Je me suis posée beaucoup de questions sur la crédibilité de ce roman. Ce qui m’a interrogée c’est surtout l’aspect psychologique. Peut-on vraiment, même tout jeune, même en ayant reçu une scolarité limitée, même en ayant passé la moitié de sa vie dans un cadre totalement étranger à celui de ses origines, avoir tout oublié de sa langue maternelle et de sa famille ? François Garde donne l’explication d’une amnésie salvatrice qui préserve Narcisse de sombrer dans la folie. Soit.
Après lecture, en faisant des recherches sur ce roman, je suis tombée sur un texte de Stéphanie Anderson, anthropologue australienne, qui dit tout le mal qu’elle pense de l’image des Aborigènes qui est transmise ici. En effet, je pense que pour le moins, il est un peu malhonnête de laisser croire par « inspiré d’une histoire vraie » qu’on a affaire ici à quelque chose qui pourrait être une image de la réalité. Après le récit historique qui veut se faire passer pour un roman, le roman qui veut se faire passer pour un récit historique.
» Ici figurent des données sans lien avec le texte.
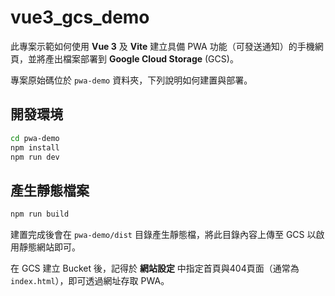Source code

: # vue3_gcs_demo

此專案示範如何使用 **Vue 3** 及 **Vite** 建立具備 PWA 功能（可發送通知）的手機網頁，並將產出檔案部署到 **Google Cloud Storage** (GCS)。

專案原始碼位於 `pwa-demo` 資料夾，下列說明如何建置與部署。

## 開發環境

```bash
cd pwa-demo
npm install
npm run dev
```

## 產生靜態檔案

```bash
npm run build
```

建置完成後會在 `pwa-demo/dist` 目錄產生靜態檔，將此目錄內容上傳至 GCS 以啟用靜態網站即可。

在 GCS 建立 Bucket 後，記得於 **網站設定** 中指定首頁與404頁面（通常為 `index.html`），即可透過網址存取 PWA。
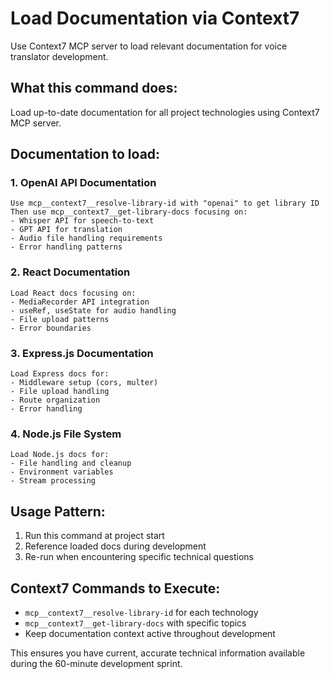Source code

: # Load Documentation via Context7

Use Context7 MCP server to load relevant documentation for voice translator development.

## What this command does:
Load up-to-date documentation for all project technologies using Context7 MCP server.

## Documentation to load:

### 1. OpenAI API Documentation
```
Use mcp__context7__resolve-library-id with "openai" to get library ID
Then use mcp__context7__get-library-docs focusing on:
- Whisper API for speech-to-text
- GPT API for translation 
- Audio file handling requirements
- Error handling patterns
```

### 2. React Documentation
```
Load React docs focusing on:
- MediaRecorder API integration
- useRef, useState for audio handling
- File upload patterns
- Error boundaries
```

### 3. Express.js Documentation
```
Load Express docs for:
- Middleware setup (cors, multer)
- File upload handling
- Route organization
- Error handling
```

### 4. Node.js File System
```
Load Node.js docs for:
- File handling and cleanup
- Environment variables
- Stream processing
```

## Usage Pattern:
1. Run this command at project start
2. Reference loaded docs during development
3. Re-run when encountering specific technical questions

## Context7 Commands to Execute:
- `mcp__context7__resolve-library-id` for each technology
- `mcp__context7__get-library-docs` with specific topics
- Keep documentation context active throughout development

This ensures you have current, accurate technical information available during the 60-minute development sprint.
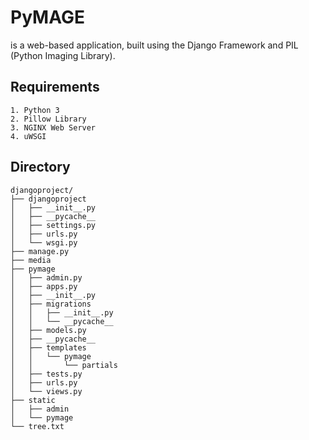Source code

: # PyMAGE
is a web-based application, built using the Django Framework and PIL (Python Imaging Library).


## Requirements
```text
1. Python 3
2. Pillow Library
3. NGINX Web Server
4. uWSGI
```

## Directory
```text
djangoproject/
├── djangoproject
│   ├── __init__.py
│   ├── __pycache__
│   ├── settings.py
│   ├── urls.py
│   └── wsgi.py
├── manage.py
├── media
├── pymage
│   ├── admin.py
│   ├── apps.py
│   ├── __init__.py
│   ├── migrations
│   │   ├── __init__.py
│   │   └── __pycache__
│   ├── models.py
│   ├── __pycache__
│   ├── templates
│   │   └── pymage
│   │       └── partials
│   ├── tests.py
│   ├── urls.py
│   └── views.py
├── static
│   ├── admin
│   └── pymage
└── tree.txt
```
Malgré tout c’est un livre que j’ai plutôt apprécié. Maintenant il faudrait pouvoir lire le récit du vrai Narcisse Pelletier.
Loupita le 11 juin 2013 :
Pour la perte de la langue maternelle, vois le cas du Hongrois dans Un roman russe. Je dois avoir le lien d’un doc sur les aphasies, je te le passerai à l’occasion 🙂
Réponse :
Et le Hongrois, il avait tout oublié de sa langue ? J’avoue que moi-même j’ai oublié. Je me souviens par contre du documentaire Piégés par Staline où une Française qui avait quitté la France vers 20 ans et passé ensuite toute sa vie en URSS avait énormément de mal à s’exprimer en français mais était quand même capable de faire passer une idée simple.
Loupita le 13 juin 2013 :
Le Hongrois il parlait un espèce de mélange hongrois/russe incompréhensible, mais il faut dire que c’étaient des conditions extrêmes : interné pendant 50 ans dans un asile psychiatrique soviétique, forcément ça laisse des traces… Je crois qu’il a réappris le hongrois ensuite mais non sans mal.
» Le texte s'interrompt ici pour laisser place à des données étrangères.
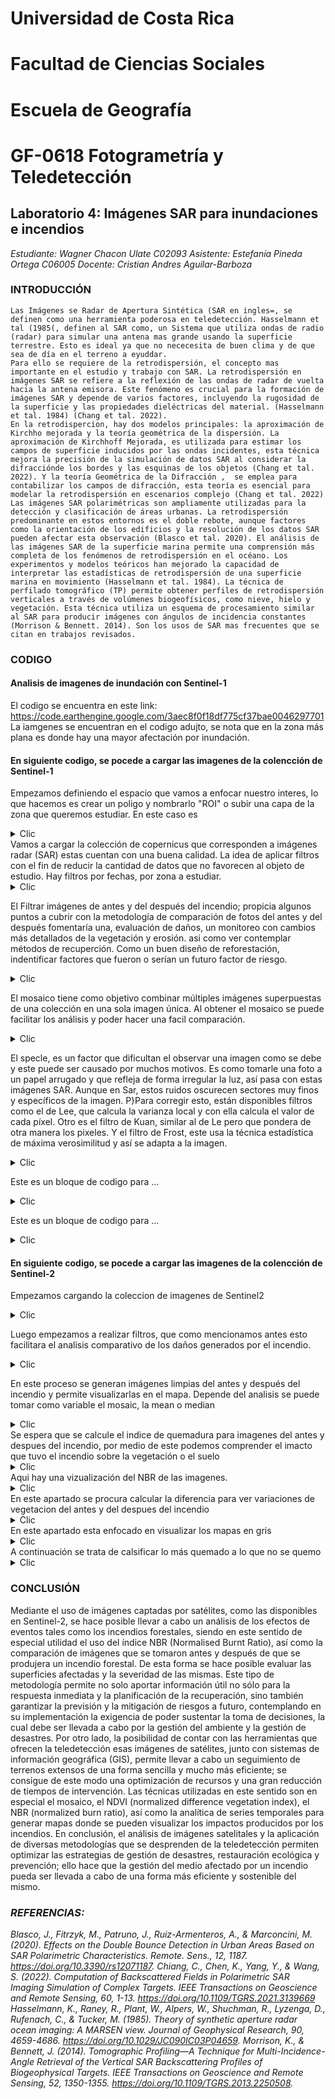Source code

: # Universidad de Costa Rica 
# Facultad de Ciencias Sociales 
# Escuela de Geografía 
# GF-0618 Fotogrametría y Teledetección  

## Laboratorio 4: Imágenes SAR para inundaciones e incendios 

*Estudiante: Wagner Chacon Ulate C02093*
*Asistente: Estefanía Pineda Ortega C06005*
*Docente: Cristian Andres Aguilar-Barboza*
 
### INTRODUCCIÓN

	Las Imágenes se Radar de Apertura Sintética (SAR en ingles=, se definen como una herramienta poderosa en teledetección. Hasselmann et tal (1985(, definen al SAR como, un Sistema que utiliza ondas de radio (radar) para simular una antena mas grande usando la superficie terrestre. Esto es ideal ya que no nececesita de buen clima y de que sea de día en el terreno a eyuddar. 
	Para ello se requiere de la retrodispersión, el concepto mas importante en el estudio y trabajo con SAR. La retrodispersión en imágenes SAR se refiere a la reflexión de las ondas de radar de vuelta hacia la antena emisora. Este fenómeno es crucial para la formación de imágenes SAR y depende de varios factores, incluyendo la rugosidad de la superficie y las propiedades dieléctricas del material. (Hasselmann et tal. 1984) (Chang et tal. 2022). 
	En la retrodispercion, hay dos modelos principales: la aproximación de Kirchho mejorada y la teoría geométrica de la dispersión. La aproximación de Kirchhoff Mejorada, es utilizada para estimar los campos de superficie inducidos por las ondas incidentes, esta técnica mejora la precisión de la simulación de datos SAR al considerar la difracciónde los bordes y las esquinas de los objetos (Chang et tal. 2022). Y la teoría Geométrica de la Difracción ,  se emplea para contabilizar los campos de difracción, esta teoría es esencial para modelar la retrodispersión en escenarios complejo (Chang et tal. 2022) 
	Las imágenes SAR polarimétricas son ampliamente utilizadas para la detección y clasificación de áreas urbanas. La retrodispersión predominante en estos entornos es el doble rebote, aunque factores como la orientación de los edificios y la resolución de los datos SAR pueden afectar esta observación (Blasco et tal. 2020). El análisis de las imágenes SAR de la superficie marina permite una comprensión más completa de los fenómenos de retrodispersión en el océano. Los experimentos y modelos teóricos han mejorado la capacidad de interpretar las estadísticas de retrodispersión de una superficie marina en movimiento (Hasselmann et tal. 1984). La técnica de perfilado tomográfico (TP) permite obtener perfiles de retrodispersión verticales a través de volúmenes biogeofísicos, como nieve, hielo y vegetación. Esta técnica utiliza un esquema de procesamiento similar al SAR para producir imágenes con ángulos de incidencia constantes (Morrison & Bennett. 2014). Son los usos de SAR mas frecuentes que se citan en trabajos revisados. 

### CODIGO

#### Analisis de imagenes de inundación con Sentinel-1
El codigo se encuentra en este link: https://code.earthengine.google.com/3aec8f0f18df775cf37bae0046297701
La iamgenes se encuentran en el codigo adujto, se nota que en la zona más plana es donde hay una mayor afectación por inundación.

#### En siguiente codigo, se pocede a cargar las imagenes de la colencción de Sentinel-1 
Empezamos definiendo el espacio que vamos a enfocar nuestro interes, lo que hacemos es crear un poligo y nombrarlo "ROI" o subir una capa de la zona que queremos estudiar. En este caso es 

<details>
  <summary>Clic</summary>

```js	
// Definir la región de interés (ROI)
var roi = /* Inserta aquí tu región de interés */;
Map.centerObject(roi, 10);
```
</details>
Vamos a cargar la colección de copernicus que corresponden a imágenes radar (SAR) estas cuentan con una buena calidad. La idea de aplicar filtros con el fin de reducir la cantidad de datos que no favorecen al objeto de estudio. Hay filtros por fechas, por zona a estudiar.  
<details>
  <summary>Clic</summary>

```js		
// Cargar la colección Sentinel-1 y filtrar por parámetros específicos
var s1 = ee.ImageCollection('COPERNICUS/S1_GRD')
        .filter(ee.Filter.eq('instrumentMode', 'IW')) // Modo Interferometric Wide
        .filter(ee.Filter.eq('orbitProperties_pass', 'DESCENDING')) // Órbita descendente
        .filterBounds(roi); // Región de interés
```
</details>

El Filtrar imágenes de antes y del después del incendio; propicia algunos puntos a cubrir con la metodología de comparación de fotos del antes y del después fomentaría una, evaluación de daños, un monitoreo con cambios más detallados de la vegetación y erosión. asi como ver contemplar métodos de recuperción. Como un buen diseño de reforestación, indentificar factores que fueron o serían un futuro factor de riesgo.

<details>
  <summary>Clic</summary>

```js
// Filtrar imágenes antes y después del incendio
var beforeinc = s1.filterDate('2023-04-01', '2023-04-28');
var afterinc = s1.filterDate('2023-05-10', '2023-06-01');
```
</details>

El mosaico tiene como objetivo combinar múltiples imágenes superpuestas de una colección en una sola imagen única. Al obtener el mosaico se puede facilitar los análisis y poder hacer una facil comparación.   

<details>
  <summary>Clic</summary>

```js	
// Crear imágenes únicas usando mosaico
beforeinc = beforeinc.mosaic().clip(roi);
afterinc = afterinc.mosaic().clip(roi);
```
</details>

El specle, es un factor que dificultan el observar una imagen como se debe y este puede ser causado por muchos motivos. Es como tomarle una foto a un papel arrugado y que refleja de forma irregular la luz, así pasa con estas imágenes SAR. Aunque en Sar, estos ruidos oscurecen sectores muy finos y específicos de la imagen. P}Para corregir esto, están disponibles filtros como el de Lee, que calcula la varianza local y con ella calcula el valor de cada píxel. Otro es el filtro de Kuan, similar al de Le pero que pondera de otra manera los pixeles. Y el filtro de Frost, este usa la técnica estadística de máxima verosimilitud y así se adapta a la imagen.

<details>
  <summary>Clic</summary>

```js
// Aplicar filtro de suavizado para reducir el speckle
var SMOOTHING_RADIUS = 50; // Ajustar radio si es necesario
beforeinc = beforeinc.focal_mean(SMOOTHING_RADIUS, 'circle', 'meters');
afterinc = afterinc.focal_mean(SMOOTHING_RADIUS, 'circle', 'meters');
```
</details>

Este es un bloque de codigo para ...

<details>
  <summary>Clic</summary>

```js	
// Parámetros de visualización
var visualization = {
  bands: ['VH'], // Usar banda 'VV' si es necesario
  min: -20,
  max: -5
};
```
</details>

Este es un bloque de codigo para ...

<details>
  <summary>Clic</summary>

```js	
// Visualizar las imágenes antes y después del incendio
Map.addLayer(beforeinc, visualization, 'Antes del incendio');
Map
```
</details>

#### En siguiente codigo, se pocede a cargar las imagenes de la colencción de Sentinel-2
</details>

Empezamos cargando la coleccion de imagenes de Sentinel2

<details>
  <summary>Clic</summary>

```js	
var s2 = ee.ImageCollection("COPERNICUS/S2_SR_HARMONIZED").filterBounds(roi) //s2 fue el nombre que le coloque a la coleccion que filtre.
  .filterDate('2023-01-01', '2023-12-31') //Defina el rango de fechas.
  .filterBounds(roi) // filtro de area.
  .map(cloudMask) // aca ejecutamos el enmascador de nubes que programamos antes. 
  print(s2) 
```
</details>

</details>

Luego empezamos a realizar filtros, que como mencionamos antes esto facilitara el analisis comparativo de los daños generados por el incendio. 

<details>
  <summary>Clic</summary>

```js	
// Filtros de la coleccion ANTES del incendio
var antes = s2.filter(ee.Filter.or(
 ee.Filter.date('2023-04-01', '2023-04-28')))
print(antes, 'antes del incendio s2');

// Filtros de la coleccion DESPUES del incendio
var despues = s2.filter(ee.Filter.or(
 ee.Filter.date('2023-05-10', '2023-06-01')))
print( despues, 'despues del incendio s2');
```
</details>

</details>

En este proceso se generan imágenes limpias del antes y después del incendio y permite visualizarlas en el mapa. Depende del analisis se puede tomar como variable el mosaic, la mean o median

<details>
  <summary>Clic</summary>

```js	
var antes2 = antes.mosaic().clip(roi) //puedes cambiar mosaic por mean or median
var despues2 =  despues.mosaic().clip(roi)
print(antes, 'imagen antes del incendio')
print(despues, 'imagen despues del incendio')

Map.addLayer( antes2,{bands: ['B4', 'B3', 'B2'], min: 354.3920564417735, max: 1282.2158558183125, gamma: 1.2}, 'antes del incendio s2', 0);

```
</details>

</details>
Se espera que se calcule el indice de quemadura para imagenes del antes y despues del incendio, por medio de este podemos comprender el imacto que tuvo el incendio sobre la vegetación o el suelo
<details>
  <summary>Clic</summary>

```js	
var preNBR = antes2.normalizedDifference(['B8', 'B12']).rename('nbr');
var postNBR = despues2.normalizedDifference(['B8', 'B12']).rename('nbr');
print(preNBR)
```
</details>

</details>

</details>
Aqui hay una vizualización del NBR de las imagenes.
<details>
  <summary>Clic</summary>

```js	
Map.addLayer(preNBR, 
{bands: ['nbr'], min: 0.018902123252200934, max:0.7007203002942072 , gamma: 1.2}, 'nbr antes'); 
//Visualizacion
Map.addLayer(postNBR, 
{bands: ['nbr'], min: 0.018902123252200934, max:0.7007203002942072 , gamma: 1.2}, 'nbr despues'); 
```
</details>

</details>
En este apartado se procura calcular la diferencia para ver variaciones de vegetacion del antes y del despues del incendio
<details>
  <summary>Clic</summary>

```js	
// The result is called delta NBR or dNBR
var dNBR_unscaled = preNBR.subtract(postNBR);

// Scale product to USGS standards
var dNBR = dNBR_unscaled.multiply(1000);

// Add the difference image to the console on the right
print("Difference Normalized Burn Ratio: ", dNBR);
```
</details>

</details>
En este apartado esta enfocado en visualizar los mapas en gris
<details>
  <summary>Clic</summary>

```js	
var grey = ['white', 'black'];

Map.addLayer(dNBR, {min: -1000, max: 1000, palette: grey}, 'dNBR greyscale');
```
</details>
</details>
A continuación se trata de calsificar lo más quemado a lo que no se quemo
<details>
  <summary>Clic</summary>

```js	
var sld_intervals =
  '<RasterSymbolizer>' +
    '<ColorMap type="intervals" extended="false" >' +
      '<ColorMapEntry color="#ffffff" quantity="-500" label="-500"/>' +
      '<ColorMapEntry color="#7a8737" quantity="-250" label="-250" />' +
      '<ColorMapEntry color="#acbe4d" quantity="-100" label="-100" />' +
      '<ColorMapEntry color="#0ae042" quantity="100" label="100" />' +
      '<ColorMapEntry color="#fff70b" quantity="270" label="270" />' +
      '<ColorMapEntry color="#ffaf38" quantity="440" label="440" />' +
      '<ColorMapEntry color="#ff641b" quantity="660" label="660" />' +
      '<ColorMapEntry color="#a41fd6" quantity="2000" label="2000" />' +
    '</ColorMap>' +
  '</RasterSymbolizer>';

// Add the image to the map using both the color ramp and interval schemes.
Map.addLayer(dNBR.sldStyle(sld_intervals), {}, 'dNBR classified');
```
</details>

### CONCLUSIÓN
Mediante el uso de imágenes captadas por satélites, como las disponibles en Sentinel-2, se hace posible llevar a cabo un análisis de los efectos de eventos tales como los incendios forestales, siendo en este sentido de especial utilidad el uso del índice NBR (Normalised Burnt Ratio), así como la comparación de imágenes que se tomaron antes y después de que se produjera un incendio forestal. De esta forma se hace posible evaluar las superficies afectadas y la severidad de las mismas. Este tipo de metodología permite no solo aportar información útil no sólo para la respuesta inmediata y la planificación de la recuperación, sino también garantizar la previsión y la mitigación de riesgos a futuro, contemplando en su implementación la exigencia de poder sustentar la toma de decisiones, la cual debe ser llevada a cabo por la gestión del ambiente y la gestión de desastres.
Por otro lado, la posibilidad de contar con las herramientas que ofrecen la teledetección esas imágenes de satélites, junto con sistemas de información geográfica (GIS), permite llevar a cabo un seguimiento de terrenos extensos de una forma sencilla y mucho más eficiente; se consigue de este modo una optimización de recursos y una gran reducción de tiempos de intervención. Las técnicas utilizadas en este sentido son en especial el mosaico, el NDVI (normalized difference vegetation index), el NBR (normalized burn ratio), así como la analítica de series temporales para generar mapas donde se pueden visualizar los impactos producidos por los incendios.
En conclusión, el análisis de imágenes satelitales y la aplicación de diversas metodologías que se desprenden de la teledetección permiten optimizar las estrategias de gestión de desastres, restauración ecológica y prevención; ello hace que la gestión del medio afectado por un incendio pueda ser llevada a cabo de una forma más eficiente y sostenible del mismo. 

### *REFERENCIAS:*

_Blasco, J., Fitrzyk, M., Patruno, J., Ruiz-Armenteros, A., & Marconcini, M. (2020). Effects on the Double Bounce Detection in Urban Areas Based on SAR Polarimetric Characteristics. Remote. Sens., 12, 1187. https://doi.org/10.3390/rs12071187._
_Chiang, C., Chen, K., Yang, Y., & Wang, S. (2022). Computation of Backscattered Fields in Polarimetric SAR Imaging Simulation of Complex Targets. IEEE Transactions on Geoscience and Remote Sensing, 60, 1-13. https://doi.org/10.1109/TGRS.2021.3139669_
_Hasselmann, K., Raney, R., Plant, W., Alpers, W., Shuchman, R., Lyzenga, D., Rufenach, C., & Tucker, M. (1985). Theory of synthetic aperture radar ocean imaging: A MARSEN view. Journal of Geophysical Research, 90, 4659-4686. https://doi.org/10.1029/JC090IC03P04659._
 _Morrison, K., & Bennett, J. (2014). Tomographic Profiling—A Technique for Multi-Incidence-Angle Retrieval of the Vertical SAR Backscattering Profiles of Biogeophysical Targets. IEEE Transactions on Geoscience and Remote Sensing, 52, 1350-1355. https://doi.org/10.1109/TGRS.2013.2250508._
Pour ce qui est des réactions du cerveau, mon cours de psycholinguistique de cette année m’a convaincue que TOUT est possible en matière de langage (même si très rare).
Réponse :
Merci, très chère, pour ces précisions. Ton doc sur les aphasies m’intéresse.
Keisha le 11 juin 2013 :
Oublier totalement sa langue, ses mots? Étonnant, mais pourquoi pas, tant de choses sont bizarres dans les réactions de l’être humain. Ce qui est sûr, c’est qu’on peut à force de vivre à l’étranger, prendre un accent en parlant français et chercher les mots en français.
Réponse :
En effet.
Jeanne le 20 juin 2013 :
D’après Wikipédia (http://fr.wikipedia.org/wiki/Narcisse_Pelletier), il a raconté son histoire dans Narcisse Pelletier : dix-sept ans chez les sauvages de Constant Merland.
Réponse :
Oui, mais un livre qui n’est plus édité, semble-t-il.
Jeanne le 21 juin 2013 :
En tout cas l’article sur Wikipédia permet déjà de voir que ce roman n’est pas tout à fait fidèle à la réalité (on nous dit notamment que NP a ré-appris le français très vite, autant dire qu’il ne l’a pas vraiment oublié quoi).
Réponse :
Dans le livre aussi, il réapprend très vite. C’est que ce n’était qu’en apparence oublié, il en avait des traces quelque part dans sa mémoire.